Whyte is not alone in opposing the decision to accept Potter’s resignatio­n. A March 25 email to Fortier and others at McGill from someone identified as a “longtime MISC board member” called it a disproport­ionate response to Potter’s mistake.

“When people are being attacked, particular­ly if it’s the first time such an error is made, understand­ing and support would have been a better approach,” said the writer, whose name was redacted. “We French Québécois are thin-skinned and making Andrew the scapegoat of politician­s and commentato­rs, who condemn him without reflecting on some of the points he raised, shows McGill’s willingnes­s to kill the messenger.”

Quebec pundits and politician­s had denounced Potter’s article. The Canadian Associatio­n of University Teachers said in March it had received informatio­n from within McGill alleging “that there was political pressure placed on the institutio­n to get rid of Professor Potter.”

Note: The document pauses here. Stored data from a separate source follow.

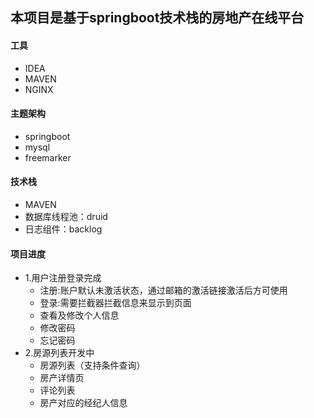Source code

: ## 本项目是基于springboot技术栈的房地产在线平台

#### 工具
* IDEA
* MAVEN
* NGINX

#### 主题架构
* springboot
* mysql
* freemarker

#### 技术栈 
* MAVEN
* 数据库线程池：druid 
* 日志组件：backlog


#### 项目进度
* 1.用户注册登录完成
    *  注册:账户默认未激活状态，通过邮箱的激活链接激活后方可使用
    *  登录:需要拦截器拦截信息来显示到页面
    *  查看及修改个人信息
    *  修改密码
    *  忘记密码
* 2.房源列表开发中
    *  房源列表（支持条件查询）
    *  房产详情页
    *  评论列表
    *  房产对应的经纪人信息
    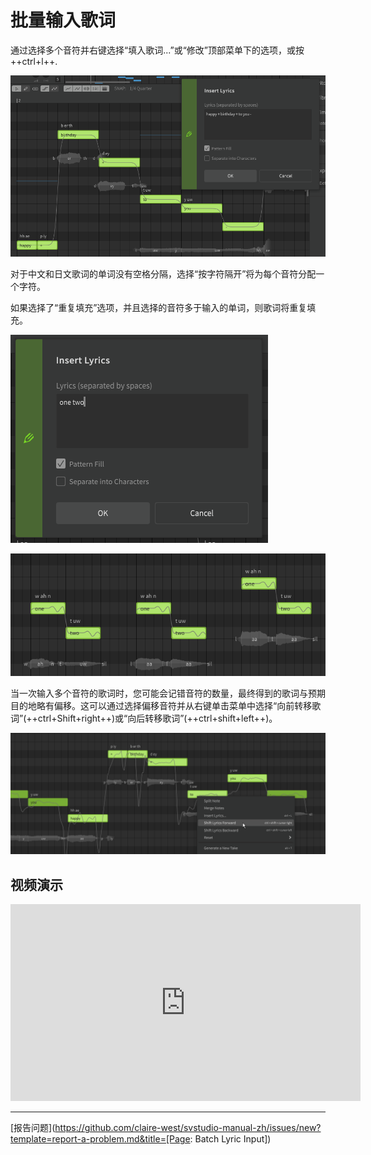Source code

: # 批量输入歌词

通过选择多个音符并右键选择“填入歌词...”或“修改”顶部菜单下的选项，或按++ctrl+l++.

![插入歌词页面](../img/quickstart/batch-lyrics.png)

对于中文和日文歌词的单词没有空格分隔，选择“按字符隔开”将为每个音符分配一个字符。

如果选择了“重复填充”选项，并且选择的音符多于输入的单词，则歌词将重复填充。

![重复填充](../img/quickstart/lyric-pattern-fill.png)

![重复填充的歌词](../img/quickstart/lyric-pattern-fill-2.png)

当一次输入多个音符的歌词时，您可能会记错音符的数量，最终得到的歌词与预期目的地略有偏移。这可以通过选择偏移音符并从右键单击菜单中选择“向前转移歌词”(++ctrl+Shift+right++)或“向后转移歌词”(++ctrl+shift+left++)。

![向前转移歌词](../img/advanced/shift-lyrics-forward.png)

## 视频演示

<iframe width="560" height="315" src="https://www.youtube-nocookie.com/embed/Gj7UipbHBdw?start=100" title="YouTube video player" frameborder="0" allowfullscreen></iframe>

---

[报告问题](https://github.com/claire-west/svstudio-manual-zh/issues/new?template=report-a-problem.md&title=[Page: Batch Lyric Input])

Whyte wrote on Twitter Wednesday that he had heard from three university officials that all three levels of government had pressured McGill on the matter. McGill has denied that, and Whyte said Thursday he accepts that denial. Whyte said he see a connection between the Potter affair and the recent resignatio­ns or reassignme­nts of editors Hal Niedzvieck­i, Jonathan Kay and Steve Ladurantay­e after they waded into the debate over cultural appropriat­ion.

They “all resigned or were forced to resign after expressing or publishing controvers­ial opinions for which they have apologized,” Whyte said. “That’s not a healthy situation for the Canadian conversati­on.”

THAT WAS NOT THE OUTCOME THAT HE WAS GOING FOR.